**Records**
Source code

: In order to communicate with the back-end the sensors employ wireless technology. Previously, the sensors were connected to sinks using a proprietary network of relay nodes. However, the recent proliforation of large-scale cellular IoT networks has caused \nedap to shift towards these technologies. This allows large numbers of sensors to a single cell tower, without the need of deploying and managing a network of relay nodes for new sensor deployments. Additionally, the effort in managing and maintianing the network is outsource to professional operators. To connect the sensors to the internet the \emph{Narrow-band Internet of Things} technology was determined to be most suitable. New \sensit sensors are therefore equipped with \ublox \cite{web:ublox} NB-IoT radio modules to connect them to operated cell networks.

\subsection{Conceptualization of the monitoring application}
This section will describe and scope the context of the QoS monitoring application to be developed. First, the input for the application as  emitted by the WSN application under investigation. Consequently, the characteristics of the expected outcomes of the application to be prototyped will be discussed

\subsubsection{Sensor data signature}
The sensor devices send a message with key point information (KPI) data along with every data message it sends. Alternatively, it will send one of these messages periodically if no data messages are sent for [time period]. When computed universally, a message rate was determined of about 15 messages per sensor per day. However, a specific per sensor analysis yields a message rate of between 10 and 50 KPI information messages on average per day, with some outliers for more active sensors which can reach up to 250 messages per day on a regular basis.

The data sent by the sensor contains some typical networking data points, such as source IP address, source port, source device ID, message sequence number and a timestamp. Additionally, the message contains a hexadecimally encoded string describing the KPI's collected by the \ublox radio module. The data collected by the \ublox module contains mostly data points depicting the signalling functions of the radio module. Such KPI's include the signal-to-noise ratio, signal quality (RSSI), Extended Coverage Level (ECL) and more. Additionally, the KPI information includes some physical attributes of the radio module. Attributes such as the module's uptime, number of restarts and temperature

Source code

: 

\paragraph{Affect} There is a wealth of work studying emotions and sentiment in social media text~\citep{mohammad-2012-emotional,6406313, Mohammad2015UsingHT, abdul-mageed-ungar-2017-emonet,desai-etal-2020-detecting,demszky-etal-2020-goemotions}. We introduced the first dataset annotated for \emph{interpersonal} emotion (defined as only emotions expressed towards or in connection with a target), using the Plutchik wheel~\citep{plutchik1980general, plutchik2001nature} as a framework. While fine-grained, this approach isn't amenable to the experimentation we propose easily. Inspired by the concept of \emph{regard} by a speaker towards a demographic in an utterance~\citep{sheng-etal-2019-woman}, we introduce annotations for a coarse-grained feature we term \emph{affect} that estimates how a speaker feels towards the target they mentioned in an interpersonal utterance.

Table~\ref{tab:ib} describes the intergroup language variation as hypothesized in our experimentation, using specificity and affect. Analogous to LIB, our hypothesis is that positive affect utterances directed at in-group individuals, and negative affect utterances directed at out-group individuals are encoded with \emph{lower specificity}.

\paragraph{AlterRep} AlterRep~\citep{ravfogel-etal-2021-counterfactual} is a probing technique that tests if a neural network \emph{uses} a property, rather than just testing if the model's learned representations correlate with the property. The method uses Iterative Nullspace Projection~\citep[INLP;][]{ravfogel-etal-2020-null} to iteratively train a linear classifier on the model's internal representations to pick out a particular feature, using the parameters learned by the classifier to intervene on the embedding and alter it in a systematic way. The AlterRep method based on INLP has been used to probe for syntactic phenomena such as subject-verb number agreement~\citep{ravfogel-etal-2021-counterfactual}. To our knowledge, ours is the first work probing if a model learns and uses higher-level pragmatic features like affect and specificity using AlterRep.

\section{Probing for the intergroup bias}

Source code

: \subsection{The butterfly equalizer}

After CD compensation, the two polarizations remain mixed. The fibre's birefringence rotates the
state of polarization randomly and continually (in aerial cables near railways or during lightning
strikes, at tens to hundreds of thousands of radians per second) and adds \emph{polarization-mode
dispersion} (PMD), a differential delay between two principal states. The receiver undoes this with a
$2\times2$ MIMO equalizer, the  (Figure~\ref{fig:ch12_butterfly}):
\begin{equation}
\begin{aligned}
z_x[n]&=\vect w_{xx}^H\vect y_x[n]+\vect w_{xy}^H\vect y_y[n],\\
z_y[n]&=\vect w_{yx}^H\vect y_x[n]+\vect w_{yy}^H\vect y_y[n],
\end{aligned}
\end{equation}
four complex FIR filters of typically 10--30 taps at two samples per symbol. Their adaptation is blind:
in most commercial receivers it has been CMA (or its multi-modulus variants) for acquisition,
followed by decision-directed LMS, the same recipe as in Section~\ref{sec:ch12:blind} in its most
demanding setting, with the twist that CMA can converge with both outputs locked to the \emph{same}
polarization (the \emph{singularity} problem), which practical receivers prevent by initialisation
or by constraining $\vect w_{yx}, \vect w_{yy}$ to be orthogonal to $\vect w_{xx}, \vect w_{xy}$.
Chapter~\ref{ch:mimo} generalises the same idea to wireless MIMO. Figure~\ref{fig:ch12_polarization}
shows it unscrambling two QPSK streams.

---

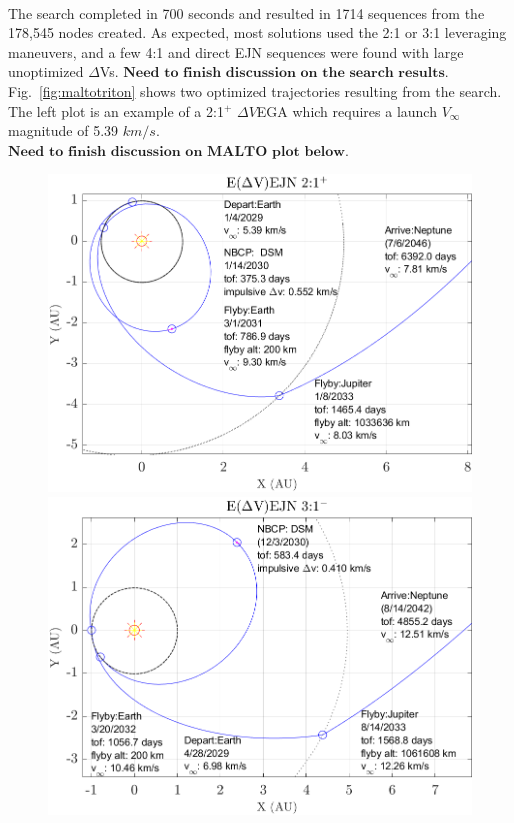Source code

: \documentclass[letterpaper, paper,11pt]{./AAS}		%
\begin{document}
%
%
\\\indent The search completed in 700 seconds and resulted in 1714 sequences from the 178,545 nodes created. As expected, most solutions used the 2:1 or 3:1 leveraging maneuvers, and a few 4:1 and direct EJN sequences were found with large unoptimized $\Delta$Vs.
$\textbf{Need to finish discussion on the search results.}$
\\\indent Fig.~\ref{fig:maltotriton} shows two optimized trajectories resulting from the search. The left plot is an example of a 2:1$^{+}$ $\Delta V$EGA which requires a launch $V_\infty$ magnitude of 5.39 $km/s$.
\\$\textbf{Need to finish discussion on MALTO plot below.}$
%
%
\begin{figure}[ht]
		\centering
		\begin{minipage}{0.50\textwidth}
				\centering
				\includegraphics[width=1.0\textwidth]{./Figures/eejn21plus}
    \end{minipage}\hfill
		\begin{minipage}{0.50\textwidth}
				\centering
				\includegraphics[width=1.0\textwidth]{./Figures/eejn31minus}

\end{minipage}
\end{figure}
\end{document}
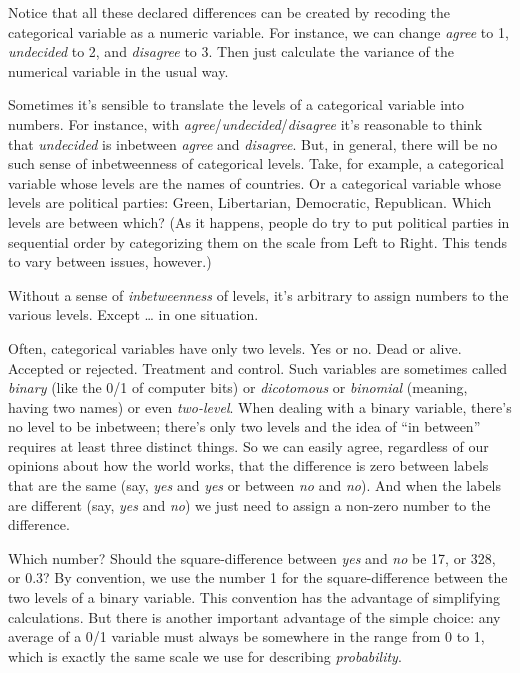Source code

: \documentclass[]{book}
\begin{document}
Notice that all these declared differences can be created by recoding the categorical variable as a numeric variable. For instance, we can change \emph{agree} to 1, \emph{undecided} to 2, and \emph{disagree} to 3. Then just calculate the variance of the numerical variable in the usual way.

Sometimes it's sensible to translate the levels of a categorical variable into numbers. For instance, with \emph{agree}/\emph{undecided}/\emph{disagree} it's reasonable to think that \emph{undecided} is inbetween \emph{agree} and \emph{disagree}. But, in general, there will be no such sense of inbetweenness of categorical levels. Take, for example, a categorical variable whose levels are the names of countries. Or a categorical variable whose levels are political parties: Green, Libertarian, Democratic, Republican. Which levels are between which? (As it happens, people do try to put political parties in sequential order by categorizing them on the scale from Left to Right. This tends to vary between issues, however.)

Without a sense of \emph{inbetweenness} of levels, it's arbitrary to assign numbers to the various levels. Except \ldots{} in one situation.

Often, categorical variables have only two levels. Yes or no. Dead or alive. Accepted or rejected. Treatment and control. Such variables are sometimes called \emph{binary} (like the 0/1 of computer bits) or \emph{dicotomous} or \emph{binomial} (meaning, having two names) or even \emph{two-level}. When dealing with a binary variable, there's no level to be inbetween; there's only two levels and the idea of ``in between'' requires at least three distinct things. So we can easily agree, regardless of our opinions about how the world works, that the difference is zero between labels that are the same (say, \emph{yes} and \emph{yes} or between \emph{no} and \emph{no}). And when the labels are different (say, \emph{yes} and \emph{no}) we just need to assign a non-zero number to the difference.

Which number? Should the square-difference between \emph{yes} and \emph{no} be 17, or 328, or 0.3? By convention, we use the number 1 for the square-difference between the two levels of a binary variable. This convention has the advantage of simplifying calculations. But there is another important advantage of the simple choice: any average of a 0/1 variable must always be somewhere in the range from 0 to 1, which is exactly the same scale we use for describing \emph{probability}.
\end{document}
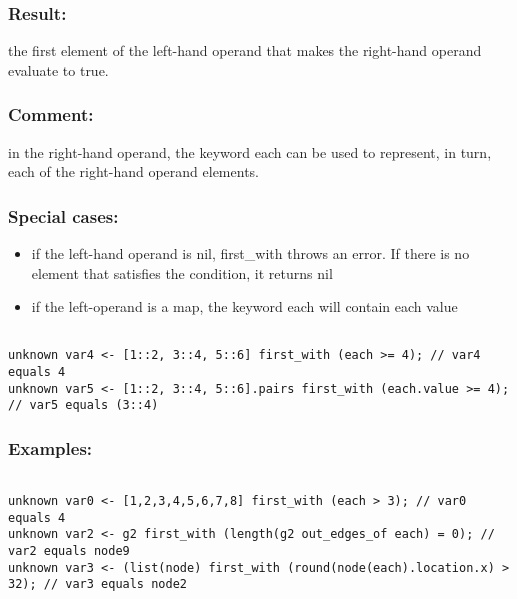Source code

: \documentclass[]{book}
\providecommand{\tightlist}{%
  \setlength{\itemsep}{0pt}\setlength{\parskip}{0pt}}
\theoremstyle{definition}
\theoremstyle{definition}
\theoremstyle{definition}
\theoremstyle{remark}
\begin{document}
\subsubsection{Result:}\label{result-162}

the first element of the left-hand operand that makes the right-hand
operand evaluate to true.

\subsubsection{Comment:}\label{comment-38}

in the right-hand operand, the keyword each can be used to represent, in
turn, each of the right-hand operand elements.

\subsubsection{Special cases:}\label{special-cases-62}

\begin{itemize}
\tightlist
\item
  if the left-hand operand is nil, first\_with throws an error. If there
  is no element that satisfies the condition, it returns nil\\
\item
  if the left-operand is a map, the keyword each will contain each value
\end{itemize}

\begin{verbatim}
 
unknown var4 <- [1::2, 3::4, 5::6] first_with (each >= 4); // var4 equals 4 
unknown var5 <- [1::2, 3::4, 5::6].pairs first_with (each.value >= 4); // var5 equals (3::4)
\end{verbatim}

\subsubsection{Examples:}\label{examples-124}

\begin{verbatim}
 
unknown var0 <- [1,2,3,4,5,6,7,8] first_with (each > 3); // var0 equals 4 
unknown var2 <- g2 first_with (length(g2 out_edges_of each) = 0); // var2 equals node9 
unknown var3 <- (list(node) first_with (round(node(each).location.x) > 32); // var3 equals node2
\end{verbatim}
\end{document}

==

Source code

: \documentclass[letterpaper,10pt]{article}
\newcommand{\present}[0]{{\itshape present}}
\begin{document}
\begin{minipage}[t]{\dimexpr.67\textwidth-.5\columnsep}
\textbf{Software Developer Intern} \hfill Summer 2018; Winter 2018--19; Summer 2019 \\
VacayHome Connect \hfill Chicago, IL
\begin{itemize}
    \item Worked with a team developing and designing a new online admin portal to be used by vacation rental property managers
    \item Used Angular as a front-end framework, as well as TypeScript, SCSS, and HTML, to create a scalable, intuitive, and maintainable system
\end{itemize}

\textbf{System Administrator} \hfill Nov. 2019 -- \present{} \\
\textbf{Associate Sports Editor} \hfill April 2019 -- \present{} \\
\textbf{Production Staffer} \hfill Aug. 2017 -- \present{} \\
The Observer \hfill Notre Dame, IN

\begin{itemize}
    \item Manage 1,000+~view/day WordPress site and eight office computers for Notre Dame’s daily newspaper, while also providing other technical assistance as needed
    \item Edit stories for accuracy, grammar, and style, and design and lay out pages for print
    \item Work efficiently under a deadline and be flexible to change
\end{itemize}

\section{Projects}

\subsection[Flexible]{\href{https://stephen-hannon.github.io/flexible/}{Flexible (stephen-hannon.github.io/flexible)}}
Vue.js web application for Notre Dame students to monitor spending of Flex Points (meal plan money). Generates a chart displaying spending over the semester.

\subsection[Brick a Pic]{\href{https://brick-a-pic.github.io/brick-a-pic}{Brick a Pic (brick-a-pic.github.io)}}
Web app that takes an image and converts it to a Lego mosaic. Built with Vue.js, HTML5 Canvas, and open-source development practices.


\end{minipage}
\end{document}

**Goal of the exercise**
What you give back should be exactly the lines of the data above from the line with "this with a" through the line with "shows it unscrambling two QPSK streams.", both of those included, and nothing more.

**Result**
dispersion} (PMD), a differential delay between two principal states. The receiver undoes this with a
$2\times2$ MIMO equalizer, the  (Figure~\ref{fig:ch12_butterfly}):
\begin{equation}
\begin{aligned}
z_x[n]&=\vect w_{xx}^H\vect y_x[n]+\vect w_{xy}^H\vect y_y[n],\\
z_y[n]&=\vect w_{yx}^H\vect y_x[n]+\vect w_{yy}^H\vect y_y[n],
\end{aligned}
\end{equation}
four complex FIR filters of typically 10--30 taps at two samples per symbol. Their adaptation is blind:
in most commercial receivers it has been CMA (or its multi-modulus variants) for acquisition,
followed by decision-directed LMS, the same recipe as in Section~\ref{sec:ch12:blind} in its most
demanding setting, with the twist that CMA can converge with both outputs locked to the \emph{same}
polarization (the \emph{singularity} problem), which practical receivers prevent by initialisation
or by constraining $\vect w_{yx}, \vect w_{yy}$ to be orthogonal to $\vect w_{xx}, \vect w_{xy}$.
Chapter~\ref{ch:mimo} generalises the same idea to wireless MIMO. Figure~\ref{fig:ch12_polarization}
shows it unscrambling two QPSK streams.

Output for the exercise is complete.